What needs to be done: Identify each line below containing the string "said" and copy it.

Dataset items
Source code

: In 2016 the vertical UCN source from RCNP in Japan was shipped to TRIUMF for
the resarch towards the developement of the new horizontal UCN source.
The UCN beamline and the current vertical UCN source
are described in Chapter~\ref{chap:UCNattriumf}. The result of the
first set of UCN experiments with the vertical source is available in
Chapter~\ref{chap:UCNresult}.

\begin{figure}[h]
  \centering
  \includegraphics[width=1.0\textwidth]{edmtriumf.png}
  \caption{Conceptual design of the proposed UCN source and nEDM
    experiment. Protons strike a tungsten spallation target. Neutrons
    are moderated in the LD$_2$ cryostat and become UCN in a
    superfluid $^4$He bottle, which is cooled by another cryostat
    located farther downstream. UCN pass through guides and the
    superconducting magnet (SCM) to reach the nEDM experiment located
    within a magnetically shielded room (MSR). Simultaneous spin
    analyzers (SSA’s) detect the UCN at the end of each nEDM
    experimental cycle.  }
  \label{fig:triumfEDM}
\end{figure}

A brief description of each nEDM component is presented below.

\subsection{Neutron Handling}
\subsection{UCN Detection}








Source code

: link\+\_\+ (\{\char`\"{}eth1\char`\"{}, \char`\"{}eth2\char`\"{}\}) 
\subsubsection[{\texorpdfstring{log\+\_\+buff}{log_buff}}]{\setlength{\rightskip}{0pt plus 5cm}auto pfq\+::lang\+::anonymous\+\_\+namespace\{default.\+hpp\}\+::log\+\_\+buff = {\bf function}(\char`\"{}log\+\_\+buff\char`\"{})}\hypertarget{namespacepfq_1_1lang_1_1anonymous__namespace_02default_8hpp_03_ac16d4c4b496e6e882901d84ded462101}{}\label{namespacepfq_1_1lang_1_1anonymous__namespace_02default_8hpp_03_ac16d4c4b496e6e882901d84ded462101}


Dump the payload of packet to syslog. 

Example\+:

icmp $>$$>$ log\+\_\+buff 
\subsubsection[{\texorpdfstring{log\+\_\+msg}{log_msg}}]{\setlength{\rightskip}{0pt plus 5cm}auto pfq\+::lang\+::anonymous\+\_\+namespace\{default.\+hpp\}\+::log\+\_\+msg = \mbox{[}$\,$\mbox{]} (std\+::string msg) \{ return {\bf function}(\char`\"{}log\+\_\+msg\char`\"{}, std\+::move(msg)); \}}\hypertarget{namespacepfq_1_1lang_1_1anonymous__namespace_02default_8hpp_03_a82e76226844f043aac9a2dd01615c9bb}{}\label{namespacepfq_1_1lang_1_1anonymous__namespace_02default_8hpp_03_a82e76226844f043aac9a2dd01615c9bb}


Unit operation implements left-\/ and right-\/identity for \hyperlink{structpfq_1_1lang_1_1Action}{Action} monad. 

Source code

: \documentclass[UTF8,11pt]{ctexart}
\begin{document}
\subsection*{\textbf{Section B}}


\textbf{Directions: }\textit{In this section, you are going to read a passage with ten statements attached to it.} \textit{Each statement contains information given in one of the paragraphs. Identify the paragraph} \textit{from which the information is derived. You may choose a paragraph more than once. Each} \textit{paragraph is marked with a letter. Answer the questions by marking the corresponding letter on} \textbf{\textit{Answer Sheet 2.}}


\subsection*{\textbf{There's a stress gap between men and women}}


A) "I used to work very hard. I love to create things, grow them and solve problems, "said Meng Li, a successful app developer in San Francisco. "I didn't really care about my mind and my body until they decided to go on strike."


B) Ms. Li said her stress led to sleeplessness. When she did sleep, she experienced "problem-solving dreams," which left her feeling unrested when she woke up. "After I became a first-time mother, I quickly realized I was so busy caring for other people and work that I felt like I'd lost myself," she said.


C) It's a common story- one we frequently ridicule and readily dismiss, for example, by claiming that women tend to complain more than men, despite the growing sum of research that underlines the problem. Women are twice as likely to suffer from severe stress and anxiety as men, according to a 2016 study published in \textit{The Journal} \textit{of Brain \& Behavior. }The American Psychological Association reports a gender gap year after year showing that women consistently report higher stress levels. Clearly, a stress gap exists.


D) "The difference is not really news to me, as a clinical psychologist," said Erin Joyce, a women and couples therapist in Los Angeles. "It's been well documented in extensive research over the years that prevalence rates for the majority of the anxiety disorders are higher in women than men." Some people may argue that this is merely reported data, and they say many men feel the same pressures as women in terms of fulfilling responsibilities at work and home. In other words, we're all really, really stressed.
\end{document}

Solution below:
A) "I used to work very hard. I love to create things, grow them and solve problems, "said Meng Li, a successful app developer in San Francisco. "I didn't really care about my mind and my body until they decided to go on strike."
B) Ms. Li said her stress led to sleeplessness. When she did sleep, she experienced "problem-solving dreams," which left her feeling unrested when she woke up. "After I became a first-time mother, I quickly realized I was so busy caring for other people and work that I felt like I'd lost myself," she said.
D) "The difference is not really news to me, as a clinical psychologist," said Erin Joyce, a women and couples therapist in Los Angeles. "It's been well documented in extensive research over the years that prevalence rates for the majority of the anxiety disorders are higher in women than men." Some people may argue that this is merely reported data, and they say many men feel the same pressures as women in terms of fulfilling responsibilities at work and home. In other words, we're all really, really stressed.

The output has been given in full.